Подошел младший лейтенант Виктор Воротников:
— Товарищ старший лейтенант, приказ выполнен! Стоим! И стоять будем.
Авиационный мотор взвыл как-то сразу, «юнкерс» вынырнул из-за леса и низко, почти над головами, промчался, прошивая берег пулеметным свинцом. Тяжелый удар в грудь бросил Полуярова на землю. Он увидел над собой молодое, розовое, бледнеющее и расплывающееся лицо Виктора Воротникова. В ушах стоял гул авиационного мотора. Но гул все стихал, все бледней и расплывчатей становилось уходящее лицо Виктора…
Сергей Полуяров просыпался, снова засыпал, но никак не мог понять, где он и что с ним. То было ощущение полного покоя и тишины, то вдруг начинало невыносимо болеть плечо, и он пытался и не мог повернуться на бок. Порой ему казалось, что под ним работал мотор, который все время его трясет. Но когда проснулся окончательно, понял, что лежит в вагоне. Куда-то его везут. С трудом приподнялся, глянул в окно — река.
— Что за река? — хрипло спросил лежавшего на соседней полке раненого.
— Известно — Волга!
— Как Волга?
— А ты думал, Висла или Одер! Нет, брат, нам их уже не увидеть. Во всяком случае, мне. Отпрыгался. На одну треть меня укоротили.
Полуяров машинально проверил: нет, его собственные руки и ноги на месте. Только дышать трудно, грудь забинтована. Значит, ранен в грудь.
— Куда же нас везут?
— Все равно теперь! — вздохнул сосед. — Говорят, в Свердловск.
Месяц в госпитале тянулся чередой бледных немощных дней: врачебные обходы, перевязки, вонючие микстуры, бледно-синяя овсянка, жидкий чай. Ранений было два. Одно в грудную клетку, где-то по соседству с сердцем прошла пуля («Счастлив твой бог», — сказал хирург), и в плечо.
Когда дело подошло к выписке, начальник госпиталя вызвал к себе Полуярова:
— Как настроение, товарищ старший лейтенант?
— Нормальное!
— Какие планы?
— Обыкновенные: на фронт!
— Рановато, рановато. Вот что! Или оставайтесь еще дней на десять в госпитале, или можем отпустить домой на тот же срок, отдохните.
Полуяров улыбнулся:
— Куда домой?
— Семья на оккупированной территории?
— Нет у меня семьи. Не успел обзавестись.
— Ну, родители?
— Давно успел потерять.
— Так никого и нет и поехать некуда?
И Полуяров вспомнил: а город, где он рос, учился, работал. Где прошло детство и юность. Разве не родина! Сказал обрадованно:
— Есть куда поехать! Есть! Выписывайте отпуск на десять дней.
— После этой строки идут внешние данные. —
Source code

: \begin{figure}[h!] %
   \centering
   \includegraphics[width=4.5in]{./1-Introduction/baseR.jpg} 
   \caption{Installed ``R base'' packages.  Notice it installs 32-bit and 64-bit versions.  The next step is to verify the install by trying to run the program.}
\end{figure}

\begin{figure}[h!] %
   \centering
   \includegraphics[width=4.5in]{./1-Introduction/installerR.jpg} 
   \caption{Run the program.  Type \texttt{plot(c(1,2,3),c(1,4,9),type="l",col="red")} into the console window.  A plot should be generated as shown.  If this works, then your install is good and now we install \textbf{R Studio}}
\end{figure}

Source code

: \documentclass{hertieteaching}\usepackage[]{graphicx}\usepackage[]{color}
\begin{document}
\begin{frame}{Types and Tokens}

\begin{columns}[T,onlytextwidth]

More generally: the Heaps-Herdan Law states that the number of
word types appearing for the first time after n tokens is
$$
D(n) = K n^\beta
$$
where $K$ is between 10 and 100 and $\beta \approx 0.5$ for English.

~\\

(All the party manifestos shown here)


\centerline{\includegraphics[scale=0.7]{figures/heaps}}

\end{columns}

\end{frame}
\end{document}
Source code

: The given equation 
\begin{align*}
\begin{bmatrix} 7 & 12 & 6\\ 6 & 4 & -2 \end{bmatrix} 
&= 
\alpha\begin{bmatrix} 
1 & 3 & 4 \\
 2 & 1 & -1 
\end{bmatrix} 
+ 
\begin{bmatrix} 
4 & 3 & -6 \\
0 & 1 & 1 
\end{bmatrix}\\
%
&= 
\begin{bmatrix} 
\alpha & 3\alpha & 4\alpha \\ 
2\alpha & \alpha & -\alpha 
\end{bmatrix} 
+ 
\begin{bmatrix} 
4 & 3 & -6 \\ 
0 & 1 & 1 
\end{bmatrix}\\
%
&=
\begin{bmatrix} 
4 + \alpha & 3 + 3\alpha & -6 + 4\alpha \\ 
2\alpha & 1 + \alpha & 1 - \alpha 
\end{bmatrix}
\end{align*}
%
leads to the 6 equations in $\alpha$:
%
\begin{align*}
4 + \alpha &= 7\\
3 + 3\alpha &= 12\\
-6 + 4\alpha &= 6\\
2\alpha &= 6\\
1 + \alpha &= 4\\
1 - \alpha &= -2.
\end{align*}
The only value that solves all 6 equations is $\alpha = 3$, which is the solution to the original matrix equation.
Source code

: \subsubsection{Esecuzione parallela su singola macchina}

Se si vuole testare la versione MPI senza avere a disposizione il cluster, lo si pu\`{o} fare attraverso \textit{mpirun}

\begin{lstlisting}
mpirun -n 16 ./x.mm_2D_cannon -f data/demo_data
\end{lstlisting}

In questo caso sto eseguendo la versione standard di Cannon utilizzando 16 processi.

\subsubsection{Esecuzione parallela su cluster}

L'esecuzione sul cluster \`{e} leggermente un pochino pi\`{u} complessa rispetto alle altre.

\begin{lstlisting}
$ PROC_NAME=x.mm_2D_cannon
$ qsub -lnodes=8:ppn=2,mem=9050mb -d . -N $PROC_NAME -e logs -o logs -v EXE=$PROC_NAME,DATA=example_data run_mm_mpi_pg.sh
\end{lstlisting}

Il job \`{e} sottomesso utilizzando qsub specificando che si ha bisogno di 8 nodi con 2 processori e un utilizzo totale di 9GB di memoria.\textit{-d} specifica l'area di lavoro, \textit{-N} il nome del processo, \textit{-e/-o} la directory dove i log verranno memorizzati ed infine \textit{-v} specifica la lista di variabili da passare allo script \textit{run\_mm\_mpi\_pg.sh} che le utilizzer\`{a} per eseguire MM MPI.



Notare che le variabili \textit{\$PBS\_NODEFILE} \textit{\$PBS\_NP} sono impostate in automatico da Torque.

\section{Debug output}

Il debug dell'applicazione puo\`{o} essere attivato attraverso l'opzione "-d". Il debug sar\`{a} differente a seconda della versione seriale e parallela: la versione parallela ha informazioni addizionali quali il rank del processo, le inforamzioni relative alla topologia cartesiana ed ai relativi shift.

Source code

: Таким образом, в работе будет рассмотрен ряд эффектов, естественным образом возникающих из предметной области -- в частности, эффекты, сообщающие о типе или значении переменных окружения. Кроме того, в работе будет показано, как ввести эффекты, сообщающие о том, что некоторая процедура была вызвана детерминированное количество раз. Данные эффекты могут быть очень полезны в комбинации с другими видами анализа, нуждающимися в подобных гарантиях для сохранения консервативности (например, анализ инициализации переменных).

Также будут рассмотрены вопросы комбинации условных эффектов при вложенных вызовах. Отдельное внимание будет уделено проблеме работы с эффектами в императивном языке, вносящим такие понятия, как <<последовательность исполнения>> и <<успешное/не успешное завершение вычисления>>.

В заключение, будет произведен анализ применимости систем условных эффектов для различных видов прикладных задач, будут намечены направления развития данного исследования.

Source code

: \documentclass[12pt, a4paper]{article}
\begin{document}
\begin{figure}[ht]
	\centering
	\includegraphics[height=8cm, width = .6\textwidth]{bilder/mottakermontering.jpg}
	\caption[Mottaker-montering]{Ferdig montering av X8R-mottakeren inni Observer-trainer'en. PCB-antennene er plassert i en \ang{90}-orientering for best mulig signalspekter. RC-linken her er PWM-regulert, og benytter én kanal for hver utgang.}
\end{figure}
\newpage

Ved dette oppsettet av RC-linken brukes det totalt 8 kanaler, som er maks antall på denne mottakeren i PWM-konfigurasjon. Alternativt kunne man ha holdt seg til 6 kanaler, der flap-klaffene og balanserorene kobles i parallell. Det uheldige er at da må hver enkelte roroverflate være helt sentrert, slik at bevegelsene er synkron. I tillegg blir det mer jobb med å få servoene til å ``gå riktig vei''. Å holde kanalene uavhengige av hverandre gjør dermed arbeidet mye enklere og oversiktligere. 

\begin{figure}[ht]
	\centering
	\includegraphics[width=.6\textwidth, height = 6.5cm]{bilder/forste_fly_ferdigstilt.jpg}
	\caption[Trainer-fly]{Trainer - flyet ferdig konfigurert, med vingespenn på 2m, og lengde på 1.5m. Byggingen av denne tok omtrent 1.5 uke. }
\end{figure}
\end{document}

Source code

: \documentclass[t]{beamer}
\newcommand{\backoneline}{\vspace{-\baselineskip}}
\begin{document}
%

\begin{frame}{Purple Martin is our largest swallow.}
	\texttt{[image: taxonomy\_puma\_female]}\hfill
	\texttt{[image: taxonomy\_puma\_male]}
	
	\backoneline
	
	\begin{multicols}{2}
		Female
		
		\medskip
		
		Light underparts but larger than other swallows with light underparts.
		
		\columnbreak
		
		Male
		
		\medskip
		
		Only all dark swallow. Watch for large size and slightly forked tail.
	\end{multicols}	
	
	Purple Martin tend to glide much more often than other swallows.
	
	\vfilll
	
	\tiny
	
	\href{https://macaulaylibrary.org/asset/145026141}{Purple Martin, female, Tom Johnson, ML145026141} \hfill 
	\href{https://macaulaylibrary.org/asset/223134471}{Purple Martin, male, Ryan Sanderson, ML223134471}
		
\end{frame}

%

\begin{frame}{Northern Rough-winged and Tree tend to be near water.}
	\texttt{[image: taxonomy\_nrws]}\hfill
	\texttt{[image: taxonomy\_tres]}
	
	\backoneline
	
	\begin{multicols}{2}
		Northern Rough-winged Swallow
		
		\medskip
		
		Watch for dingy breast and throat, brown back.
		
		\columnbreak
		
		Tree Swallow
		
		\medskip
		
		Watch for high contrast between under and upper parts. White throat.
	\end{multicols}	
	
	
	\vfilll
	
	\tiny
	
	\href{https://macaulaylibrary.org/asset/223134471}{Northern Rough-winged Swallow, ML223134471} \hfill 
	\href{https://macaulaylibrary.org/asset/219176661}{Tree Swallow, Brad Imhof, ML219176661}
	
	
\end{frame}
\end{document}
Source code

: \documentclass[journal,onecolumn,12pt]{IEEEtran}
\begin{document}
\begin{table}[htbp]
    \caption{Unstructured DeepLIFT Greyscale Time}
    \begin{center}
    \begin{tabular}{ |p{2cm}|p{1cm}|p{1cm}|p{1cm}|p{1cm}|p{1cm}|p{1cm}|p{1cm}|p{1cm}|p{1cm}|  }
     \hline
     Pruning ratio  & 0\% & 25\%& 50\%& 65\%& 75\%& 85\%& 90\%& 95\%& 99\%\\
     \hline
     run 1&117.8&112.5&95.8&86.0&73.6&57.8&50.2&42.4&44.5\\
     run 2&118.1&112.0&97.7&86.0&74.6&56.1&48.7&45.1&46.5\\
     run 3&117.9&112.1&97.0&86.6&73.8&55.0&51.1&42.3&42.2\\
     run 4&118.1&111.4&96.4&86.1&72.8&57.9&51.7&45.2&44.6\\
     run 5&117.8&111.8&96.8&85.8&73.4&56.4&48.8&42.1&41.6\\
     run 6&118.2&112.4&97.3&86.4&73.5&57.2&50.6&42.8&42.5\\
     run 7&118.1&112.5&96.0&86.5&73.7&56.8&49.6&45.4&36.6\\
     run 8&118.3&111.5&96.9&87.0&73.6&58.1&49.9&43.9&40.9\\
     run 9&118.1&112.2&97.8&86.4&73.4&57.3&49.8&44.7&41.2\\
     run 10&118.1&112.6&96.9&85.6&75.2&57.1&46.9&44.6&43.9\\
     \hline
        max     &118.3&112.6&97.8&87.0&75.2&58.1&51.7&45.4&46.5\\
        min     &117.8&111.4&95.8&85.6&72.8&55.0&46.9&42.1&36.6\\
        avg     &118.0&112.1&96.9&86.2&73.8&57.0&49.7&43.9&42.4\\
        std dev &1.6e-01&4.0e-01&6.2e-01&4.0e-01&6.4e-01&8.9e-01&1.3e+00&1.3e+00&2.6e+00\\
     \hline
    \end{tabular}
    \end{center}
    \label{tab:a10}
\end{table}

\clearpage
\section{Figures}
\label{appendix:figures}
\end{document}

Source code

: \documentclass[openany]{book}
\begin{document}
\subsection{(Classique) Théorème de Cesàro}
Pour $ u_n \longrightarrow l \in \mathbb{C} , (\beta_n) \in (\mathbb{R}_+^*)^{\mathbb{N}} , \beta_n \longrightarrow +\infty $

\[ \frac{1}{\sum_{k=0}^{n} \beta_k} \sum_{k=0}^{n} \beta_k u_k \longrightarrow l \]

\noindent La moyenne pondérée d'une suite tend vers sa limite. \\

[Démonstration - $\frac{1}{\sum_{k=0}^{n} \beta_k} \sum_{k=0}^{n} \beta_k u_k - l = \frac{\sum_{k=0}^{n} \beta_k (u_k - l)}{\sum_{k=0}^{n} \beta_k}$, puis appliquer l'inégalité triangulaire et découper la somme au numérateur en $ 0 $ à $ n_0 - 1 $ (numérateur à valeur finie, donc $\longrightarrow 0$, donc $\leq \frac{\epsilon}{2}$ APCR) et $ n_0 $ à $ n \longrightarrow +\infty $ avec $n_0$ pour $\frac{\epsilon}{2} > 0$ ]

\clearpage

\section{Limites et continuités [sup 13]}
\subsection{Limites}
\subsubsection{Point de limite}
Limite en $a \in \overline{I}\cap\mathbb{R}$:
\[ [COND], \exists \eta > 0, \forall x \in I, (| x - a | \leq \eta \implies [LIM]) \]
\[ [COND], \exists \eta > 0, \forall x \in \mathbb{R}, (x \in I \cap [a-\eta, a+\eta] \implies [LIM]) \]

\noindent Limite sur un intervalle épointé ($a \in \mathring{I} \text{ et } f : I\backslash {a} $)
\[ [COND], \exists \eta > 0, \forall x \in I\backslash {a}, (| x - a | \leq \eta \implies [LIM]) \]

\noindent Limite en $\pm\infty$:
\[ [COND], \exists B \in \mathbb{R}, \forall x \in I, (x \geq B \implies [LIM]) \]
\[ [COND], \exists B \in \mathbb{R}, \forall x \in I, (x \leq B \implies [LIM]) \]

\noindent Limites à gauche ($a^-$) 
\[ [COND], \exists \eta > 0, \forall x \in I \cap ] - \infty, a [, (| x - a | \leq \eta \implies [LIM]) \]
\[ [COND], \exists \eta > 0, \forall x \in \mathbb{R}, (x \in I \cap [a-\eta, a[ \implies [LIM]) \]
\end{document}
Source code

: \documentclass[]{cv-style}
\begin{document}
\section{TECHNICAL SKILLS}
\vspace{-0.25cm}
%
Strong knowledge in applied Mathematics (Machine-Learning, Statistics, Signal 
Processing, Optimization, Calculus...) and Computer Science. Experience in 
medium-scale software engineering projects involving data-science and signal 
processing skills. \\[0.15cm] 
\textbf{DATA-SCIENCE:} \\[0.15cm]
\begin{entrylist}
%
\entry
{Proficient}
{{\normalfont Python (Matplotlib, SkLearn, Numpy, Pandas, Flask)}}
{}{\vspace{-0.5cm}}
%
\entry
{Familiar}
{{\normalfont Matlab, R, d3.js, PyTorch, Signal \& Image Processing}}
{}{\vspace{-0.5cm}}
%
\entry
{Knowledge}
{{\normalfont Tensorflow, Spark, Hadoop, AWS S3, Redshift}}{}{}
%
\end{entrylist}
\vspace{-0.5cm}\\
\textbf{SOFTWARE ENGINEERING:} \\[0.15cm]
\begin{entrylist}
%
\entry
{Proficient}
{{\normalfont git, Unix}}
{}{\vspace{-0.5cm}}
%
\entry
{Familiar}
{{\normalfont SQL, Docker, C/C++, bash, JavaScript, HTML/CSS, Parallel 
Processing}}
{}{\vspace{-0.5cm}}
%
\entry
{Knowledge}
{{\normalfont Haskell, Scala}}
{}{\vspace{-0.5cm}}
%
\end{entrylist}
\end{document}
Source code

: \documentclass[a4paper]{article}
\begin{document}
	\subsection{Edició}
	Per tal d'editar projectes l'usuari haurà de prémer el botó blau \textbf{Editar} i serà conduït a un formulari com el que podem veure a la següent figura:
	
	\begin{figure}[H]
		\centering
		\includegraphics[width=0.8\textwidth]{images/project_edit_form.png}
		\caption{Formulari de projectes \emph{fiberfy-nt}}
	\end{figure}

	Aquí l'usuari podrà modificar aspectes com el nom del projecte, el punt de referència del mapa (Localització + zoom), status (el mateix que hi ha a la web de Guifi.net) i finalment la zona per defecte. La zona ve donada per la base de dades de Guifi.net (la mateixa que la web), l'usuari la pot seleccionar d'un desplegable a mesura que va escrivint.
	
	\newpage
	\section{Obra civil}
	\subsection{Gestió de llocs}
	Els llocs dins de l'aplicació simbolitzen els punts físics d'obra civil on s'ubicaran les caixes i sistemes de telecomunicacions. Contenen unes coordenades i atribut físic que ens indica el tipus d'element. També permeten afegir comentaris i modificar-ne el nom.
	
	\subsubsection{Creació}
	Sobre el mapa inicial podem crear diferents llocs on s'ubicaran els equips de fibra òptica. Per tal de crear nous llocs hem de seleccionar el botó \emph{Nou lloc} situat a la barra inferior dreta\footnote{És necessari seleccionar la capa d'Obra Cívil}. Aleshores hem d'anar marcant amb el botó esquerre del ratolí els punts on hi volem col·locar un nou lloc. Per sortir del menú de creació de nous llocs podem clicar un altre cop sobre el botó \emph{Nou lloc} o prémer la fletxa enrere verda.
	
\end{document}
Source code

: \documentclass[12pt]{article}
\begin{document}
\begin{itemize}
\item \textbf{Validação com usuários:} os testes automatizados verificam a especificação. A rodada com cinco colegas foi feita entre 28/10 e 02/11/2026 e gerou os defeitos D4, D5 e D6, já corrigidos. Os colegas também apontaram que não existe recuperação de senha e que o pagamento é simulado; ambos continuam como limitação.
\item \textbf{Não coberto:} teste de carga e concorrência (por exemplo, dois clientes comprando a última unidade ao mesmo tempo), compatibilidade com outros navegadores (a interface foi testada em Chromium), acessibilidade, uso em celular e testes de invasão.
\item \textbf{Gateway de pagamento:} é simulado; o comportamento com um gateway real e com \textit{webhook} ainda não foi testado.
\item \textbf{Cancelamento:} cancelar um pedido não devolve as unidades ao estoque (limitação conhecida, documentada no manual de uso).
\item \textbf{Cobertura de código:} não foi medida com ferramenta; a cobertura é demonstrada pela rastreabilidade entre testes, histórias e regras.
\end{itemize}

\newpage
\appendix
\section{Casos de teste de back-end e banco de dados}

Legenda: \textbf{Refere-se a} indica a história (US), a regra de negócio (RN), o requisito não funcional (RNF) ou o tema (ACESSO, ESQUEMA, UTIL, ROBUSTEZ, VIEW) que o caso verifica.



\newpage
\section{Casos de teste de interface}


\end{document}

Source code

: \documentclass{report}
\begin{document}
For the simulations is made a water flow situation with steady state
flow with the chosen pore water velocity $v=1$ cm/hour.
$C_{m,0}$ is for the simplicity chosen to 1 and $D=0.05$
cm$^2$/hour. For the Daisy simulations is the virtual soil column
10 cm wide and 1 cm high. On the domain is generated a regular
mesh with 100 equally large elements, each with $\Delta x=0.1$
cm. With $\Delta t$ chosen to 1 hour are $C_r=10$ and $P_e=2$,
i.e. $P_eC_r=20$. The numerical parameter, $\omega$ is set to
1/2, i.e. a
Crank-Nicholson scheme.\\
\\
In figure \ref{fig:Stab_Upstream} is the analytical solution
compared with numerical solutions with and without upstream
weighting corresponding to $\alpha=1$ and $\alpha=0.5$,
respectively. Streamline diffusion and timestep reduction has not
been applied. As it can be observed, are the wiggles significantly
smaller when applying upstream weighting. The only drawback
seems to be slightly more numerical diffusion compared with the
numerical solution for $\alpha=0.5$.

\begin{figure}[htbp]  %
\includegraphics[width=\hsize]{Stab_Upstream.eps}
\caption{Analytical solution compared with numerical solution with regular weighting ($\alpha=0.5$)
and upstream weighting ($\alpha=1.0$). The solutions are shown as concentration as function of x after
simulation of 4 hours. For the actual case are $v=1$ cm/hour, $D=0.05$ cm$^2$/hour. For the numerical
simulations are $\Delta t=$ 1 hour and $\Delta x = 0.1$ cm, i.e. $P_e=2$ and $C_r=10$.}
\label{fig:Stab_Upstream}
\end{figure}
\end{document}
В вагонное окно заглядывало утро, не по-осеннему светлое и солнечное — бабье лето. Ночью прошел дождь, и теперь все светилось и дрожало, обсыпанное живым серебром: и пожелтевшие листья придорожных кустарников, и полосатые перекладины шлагбаумов, и картофельная ботва на оголенных огородах.
С рассвета Полуяров сидел у окна. Неужели там, за тем леском, он снова увидит на бугре темную кирпичную заводскую трубу, бурую громаду гофманской печи, бесконечные ряды деревянных навесов для сырца. И старый карьер, который они называли зароем. Сколько лет не был в этих местах, но, кажется, помнит каждое дерево, каждый поворот дороги, каждый столб.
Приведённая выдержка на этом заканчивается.